> _Directions for this task_
Filter the entries below, keeping only lines with the word "layer".

> _Provided information_
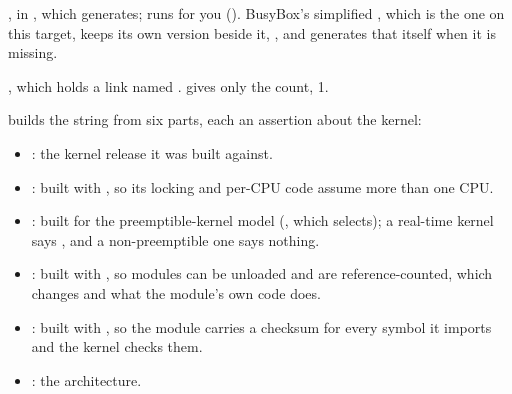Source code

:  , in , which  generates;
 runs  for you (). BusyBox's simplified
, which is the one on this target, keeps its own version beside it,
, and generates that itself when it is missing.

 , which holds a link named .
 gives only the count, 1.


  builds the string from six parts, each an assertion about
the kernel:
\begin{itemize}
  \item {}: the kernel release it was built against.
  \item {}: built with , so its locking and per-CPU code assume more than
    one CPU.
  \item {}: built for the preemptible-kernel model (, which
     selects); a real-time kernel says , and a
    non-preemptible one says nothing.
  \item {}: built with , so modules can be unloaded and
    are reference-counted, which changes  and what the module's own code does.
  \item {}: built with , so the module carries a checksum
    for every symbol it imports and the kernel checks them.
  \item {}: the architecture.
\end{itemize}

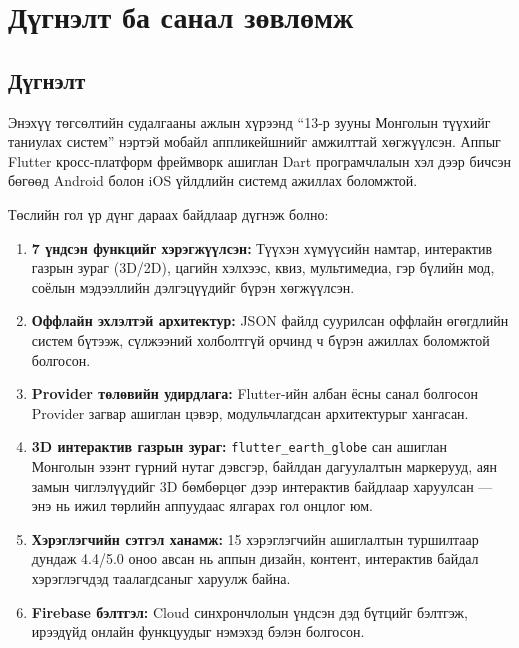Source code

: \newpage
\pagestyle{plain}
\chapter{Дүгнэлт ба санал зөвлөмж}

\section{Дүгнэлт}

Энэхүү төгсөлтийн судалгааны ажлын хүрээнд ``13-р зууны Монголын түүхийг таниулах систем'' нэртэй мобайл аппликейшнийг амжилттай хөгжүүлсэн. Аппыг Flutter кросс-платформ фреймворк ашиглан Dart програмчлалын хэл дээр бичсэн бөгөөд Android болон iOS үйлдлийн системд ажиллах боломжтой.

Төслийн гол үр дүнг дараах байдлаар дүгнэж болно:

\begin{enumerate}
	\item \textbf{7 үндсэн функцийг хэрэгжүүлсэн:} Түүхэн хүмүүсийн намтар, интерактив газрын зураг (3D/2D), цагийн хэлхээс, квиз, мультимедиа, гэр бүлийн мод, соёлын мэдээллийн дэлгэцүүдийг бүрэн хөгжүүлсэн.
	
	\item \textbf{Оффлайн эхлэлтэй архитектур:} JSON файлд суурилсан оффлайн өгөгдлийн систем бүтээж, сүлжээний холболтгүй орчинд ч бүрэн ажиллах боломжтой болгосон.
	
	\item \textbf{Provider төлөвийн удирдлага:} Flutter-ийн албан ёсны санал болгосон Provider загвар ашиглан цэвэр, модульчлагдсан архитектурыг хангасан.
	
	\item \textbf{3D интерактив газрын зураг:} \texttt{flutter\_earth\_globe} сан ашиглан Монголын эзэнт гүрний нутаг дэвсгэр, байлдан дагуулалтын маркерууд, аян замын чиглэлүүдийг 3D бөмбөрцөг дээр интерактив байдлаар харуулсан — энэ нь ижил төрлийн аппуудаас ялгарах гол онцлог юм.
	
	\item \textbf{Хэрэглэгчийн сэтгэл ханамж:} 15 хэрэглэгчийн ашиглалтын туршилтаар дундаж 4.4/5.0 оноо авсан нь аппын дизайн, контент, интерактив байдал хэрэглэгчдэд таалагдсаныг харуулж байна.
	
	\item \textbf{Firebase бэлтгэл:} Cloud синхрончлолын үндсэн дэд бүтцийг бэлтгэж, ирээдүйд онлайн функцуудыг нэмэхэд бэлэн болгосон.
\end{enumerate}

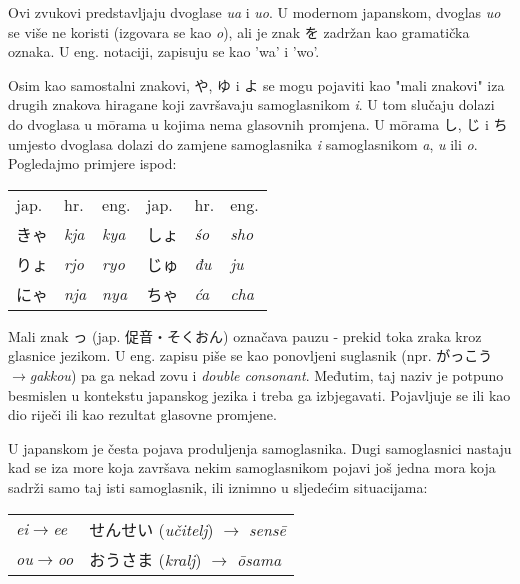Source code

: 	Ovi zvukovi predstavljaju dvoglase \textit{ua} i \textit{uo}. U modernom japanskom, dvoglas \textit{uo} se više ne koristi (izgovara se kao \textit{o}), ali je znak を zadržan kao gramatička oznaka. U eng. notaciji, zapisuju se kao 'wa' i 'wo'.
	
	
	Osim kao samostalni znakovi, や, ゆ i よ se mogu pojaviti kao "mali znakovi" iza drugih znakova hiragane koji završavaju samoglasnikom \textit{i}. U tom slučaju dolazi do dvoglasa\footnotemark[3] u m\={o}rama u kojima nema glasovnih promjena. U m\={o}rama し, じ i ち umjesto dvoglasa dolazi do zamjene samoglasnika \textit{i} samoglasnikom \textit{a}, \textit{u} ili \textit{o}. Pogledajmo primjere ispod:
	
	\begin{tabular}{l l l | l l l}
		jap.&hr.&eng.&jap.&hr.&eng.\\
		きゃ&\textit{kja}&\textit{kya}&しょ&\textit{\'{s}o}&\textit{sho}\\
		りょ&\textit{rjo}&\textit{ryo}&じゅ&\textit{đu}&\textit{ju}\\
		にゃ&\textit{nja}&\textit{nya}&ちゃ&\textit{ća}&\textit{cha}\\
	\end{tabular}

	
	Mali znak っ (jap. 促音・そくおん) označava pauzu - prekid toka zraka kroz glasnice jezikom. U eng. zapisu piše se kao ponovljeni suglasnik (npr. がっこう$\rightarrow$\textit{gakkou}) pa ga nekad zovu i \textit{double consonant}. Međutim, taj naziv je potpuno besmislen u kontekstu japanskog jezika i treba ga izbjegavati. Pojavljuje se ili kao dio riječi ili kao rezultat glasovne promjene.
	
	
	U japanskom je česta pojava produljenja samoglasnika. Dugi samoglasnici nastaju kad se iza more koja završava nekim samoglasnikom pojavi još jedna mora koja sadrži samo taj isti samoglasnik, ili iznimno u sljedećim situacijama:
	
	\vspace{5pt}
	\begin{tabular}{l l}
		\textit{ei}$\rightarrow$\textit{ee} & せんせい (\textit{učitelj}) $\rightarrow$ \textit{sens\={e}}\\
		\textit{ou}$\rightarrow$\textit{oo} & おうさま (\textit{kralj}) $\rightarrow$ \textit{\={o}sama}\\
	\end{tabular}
---
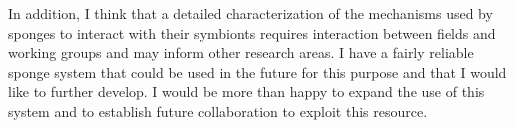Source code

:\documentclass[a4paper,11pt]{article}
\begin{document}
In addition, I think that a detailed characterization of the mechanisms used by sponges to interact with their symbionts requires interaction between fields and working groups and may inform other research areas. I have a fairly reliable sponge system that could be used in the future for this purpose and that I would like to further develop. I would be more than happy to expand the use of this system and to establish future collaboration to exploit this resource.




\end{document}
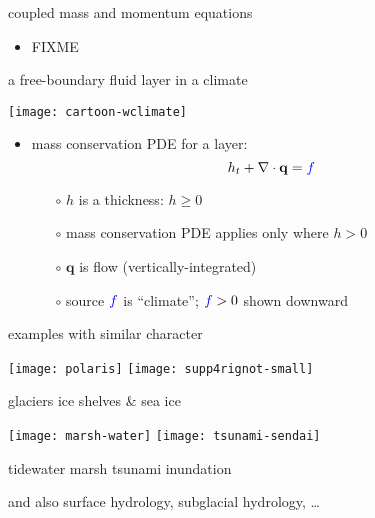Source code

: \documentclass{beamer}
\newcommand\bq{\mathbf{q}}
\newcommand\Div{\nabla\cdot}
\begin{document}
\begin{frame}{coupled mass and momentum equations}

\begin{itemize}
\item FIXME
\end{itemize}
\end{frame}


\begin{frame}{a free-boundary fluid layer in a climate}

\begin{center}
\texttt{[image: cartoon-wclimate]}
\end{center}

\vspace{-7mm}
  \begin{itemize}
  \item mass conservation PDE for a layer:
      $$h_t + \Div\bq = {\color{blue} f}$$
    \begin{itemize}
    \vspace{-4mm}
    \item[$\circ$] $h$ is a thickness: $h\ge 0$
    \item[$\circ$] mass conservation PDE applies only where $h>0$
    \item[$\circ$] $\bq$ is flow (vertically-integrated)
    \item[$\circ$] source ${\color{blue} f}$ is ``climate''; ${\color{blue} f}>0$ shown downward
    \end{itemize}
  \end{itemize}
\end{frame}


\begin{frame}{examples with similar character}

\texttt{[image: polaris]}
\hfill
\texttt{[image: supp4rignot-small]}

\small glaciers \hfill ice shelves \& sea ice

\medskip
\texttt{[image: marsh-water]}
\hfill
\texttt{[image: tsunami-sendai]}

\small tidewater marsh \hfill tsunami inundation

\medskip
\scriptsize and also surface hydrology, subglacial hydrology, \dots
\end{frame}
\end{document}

> _Solution to this exercise_
\begin{frame}{a free-boundary fluid layer in a climate}
  \item mass conservation PDE for a layer:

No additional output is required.